Incongruencia en el Constitucional
La votación de Enrique Arnaldo como nuevo miembro del Tribunal conculca la dignidad que la Ley Fundamental le confiere a su más alto intérprete
El legendario “imperativo legal” por el que prometieron numerosos diputados la Constitución hace unos años pudo ser invocado también, al menos en conciencia, por un buen puñado de diputados de PSOE y Unidas Podemos que se sometieron este jueves a la disciplina de partido y votaron en favor de la renovación de los cuatro miembros del Tribunal Constitucional. El deber de hacerlo era un bien necesario, sin duda, pero el precio pagado lo ha sido en términos de crédito, prestigio y respetabilidad de un tribunal que admite entre sus miembros a una figura abiertamente cuestionable como Enrique Arnaldo. Algunas de sus conductas privadas emiten pésimas señales, como las abultadas facturaciones que ha cobrado —cerca de un millón de euros— mientras trabajaba como abogado haciendo informes para administraciones públicas gobernadas por el PP y era a la vez letrado en Cortes, algo expresamente prohibido por el Estatuto del Congreso. No parece la mejor credencial para situarlo en el órgano garante de la Constitución, pero Arnaldo tampoco satisface la exigencia de un exquisito escrúpulo democrático, que no atesora, se mire por donde se mire. Las informaciones reunidas en los últimos días conculcan una y otra vez la imparcialidad esperable del ya magistrado del Constitucional ante numerosas causas en las que será susceptible de recusación. Artículos con tomas de partido explícitas, conversaciones grabadas con algún dirigente del PP (que acabó en la cárcel y hoy sigue procesado) y cientos de eventos en FAES permiten descreer de su idoneidad para el cargo.

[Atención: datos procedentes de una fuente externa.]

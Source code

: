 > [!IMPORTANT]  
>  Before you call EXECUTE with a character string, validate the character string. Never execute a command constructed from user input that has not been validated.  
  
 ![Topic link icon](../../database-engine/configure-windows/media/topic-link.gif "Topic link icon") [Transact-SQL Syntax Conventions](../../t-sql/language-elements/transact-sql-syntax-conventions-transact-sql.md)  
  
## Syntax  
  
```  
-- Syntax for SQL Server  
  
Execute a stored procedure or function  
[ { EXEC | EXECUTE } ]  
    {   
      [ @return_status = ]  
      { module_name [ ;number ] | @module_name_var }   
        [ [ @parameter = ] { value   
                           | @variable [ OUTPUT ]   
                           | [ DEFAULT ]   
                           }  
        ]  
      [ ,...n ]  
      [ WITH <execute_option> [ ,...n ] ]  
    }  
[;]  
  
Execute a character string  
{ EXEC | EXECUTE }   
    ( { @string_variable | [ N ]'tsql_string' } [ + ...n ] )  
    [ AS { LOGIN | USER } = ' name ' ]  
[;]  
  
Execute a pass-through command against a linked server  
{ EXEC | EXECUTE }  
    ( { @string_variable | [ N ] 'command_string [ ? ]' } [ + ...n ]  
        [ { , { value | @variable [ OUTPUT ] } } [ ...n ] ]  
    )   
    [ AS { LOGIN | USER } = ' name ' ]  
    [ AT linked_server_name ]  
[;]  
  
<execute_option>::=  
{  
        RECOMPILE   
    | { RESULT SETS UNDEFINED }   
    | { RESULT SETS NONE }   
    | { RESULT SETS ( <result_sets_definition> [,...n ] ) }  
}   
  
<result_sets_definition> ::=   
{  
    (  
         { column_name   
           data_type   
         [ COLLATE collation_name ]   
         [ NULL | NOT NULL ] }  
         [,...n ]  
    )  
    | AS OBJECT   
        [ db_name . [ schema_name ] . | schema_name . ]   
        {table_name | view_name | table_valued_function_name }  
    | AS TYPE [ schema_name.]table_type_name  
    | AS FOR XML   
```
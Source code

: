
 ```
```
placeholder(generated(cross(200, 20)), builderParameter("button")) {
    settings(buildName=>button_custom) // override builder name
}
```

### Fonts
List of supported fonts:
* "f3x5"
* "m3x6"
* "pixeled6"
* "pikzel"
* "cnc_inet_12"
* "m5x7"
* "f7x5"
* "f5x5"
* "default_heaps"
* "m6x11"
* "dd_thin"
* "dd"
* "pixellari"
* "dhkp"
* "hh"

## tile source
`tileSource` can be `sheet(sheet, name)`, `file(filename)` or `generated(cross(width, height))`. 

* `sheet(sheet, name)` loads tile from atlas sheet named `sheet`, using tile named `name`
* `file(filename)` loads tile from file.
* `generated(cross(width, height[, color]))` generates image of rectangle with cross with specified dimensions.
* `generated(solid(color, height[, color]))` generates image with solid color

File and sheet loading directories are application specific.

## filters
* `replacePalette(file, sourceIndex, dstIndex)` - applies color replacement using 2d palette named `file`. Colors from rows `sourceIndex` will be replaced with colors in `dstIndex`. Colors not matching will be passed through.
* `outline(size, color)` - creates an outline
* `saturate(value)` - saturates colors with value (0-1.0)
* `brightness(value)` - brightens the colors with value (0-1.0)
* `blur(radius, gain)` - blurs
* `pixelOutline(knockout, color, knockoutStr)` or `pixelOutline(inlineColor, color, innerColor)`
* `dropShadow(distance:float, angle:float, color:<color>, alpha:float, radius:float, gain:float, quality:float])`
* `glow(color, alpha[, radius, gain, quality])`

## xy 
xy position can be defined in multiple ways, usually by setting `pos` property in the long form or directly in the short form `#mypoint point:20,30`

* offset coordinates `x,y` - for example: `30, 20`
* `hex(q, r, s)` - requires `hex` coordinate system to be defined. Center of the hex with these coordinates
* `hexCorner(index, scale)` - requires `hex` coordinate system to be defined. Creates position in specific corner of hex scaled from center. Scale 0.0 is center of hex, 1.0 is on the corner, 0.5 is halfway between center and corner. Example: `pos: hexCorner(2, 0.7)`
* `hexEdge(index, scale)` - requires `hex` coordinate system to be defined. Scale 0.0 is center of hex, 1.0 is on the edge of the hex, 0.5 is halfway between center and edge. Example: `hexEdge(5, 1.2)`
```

En aras de la renovación de los órganos constitucionales largamente bloqueados por el PP, el negociador socialista ha acabado accediendo a un candidato que el Constitucional no merece. Posiblemente el único papel digno en esta historia hubiera sido la renuncia de Arnaldo a su candidatura porque no ha fallado el sistema sino su adulteración. Mientras tanto, el Gobierno se ha limitado a expresar su desacuerdo y hasta su disgusto por la propuesta del PP, pero debía haber explicado mejor las razones que permiten creer que el mal menor está protegido con este acuerdo cuando el resultado es el mal mayor de un candidato manifiestamente inadecuado. La teatralización de la protesta del resto de grupos que en su mayoría apoyan al Gobierno, al salir del hemiciclo poco antes de iniciarse la votación, es coherente con el desconcierto y el rechazo que provoca el error de haber transigido por parte de los socios de Gobierno con un candidato ultradudoso. Peor ha sido, desde luego, la cacicada ventajista de proponer por parte del PP a un nombre contrastadamente no apto. El prudente mal menor a veces se convierte en un mal irreparable, empezando por el hecho de acudir a una votación en sede parlamentaria con la nariz tapada.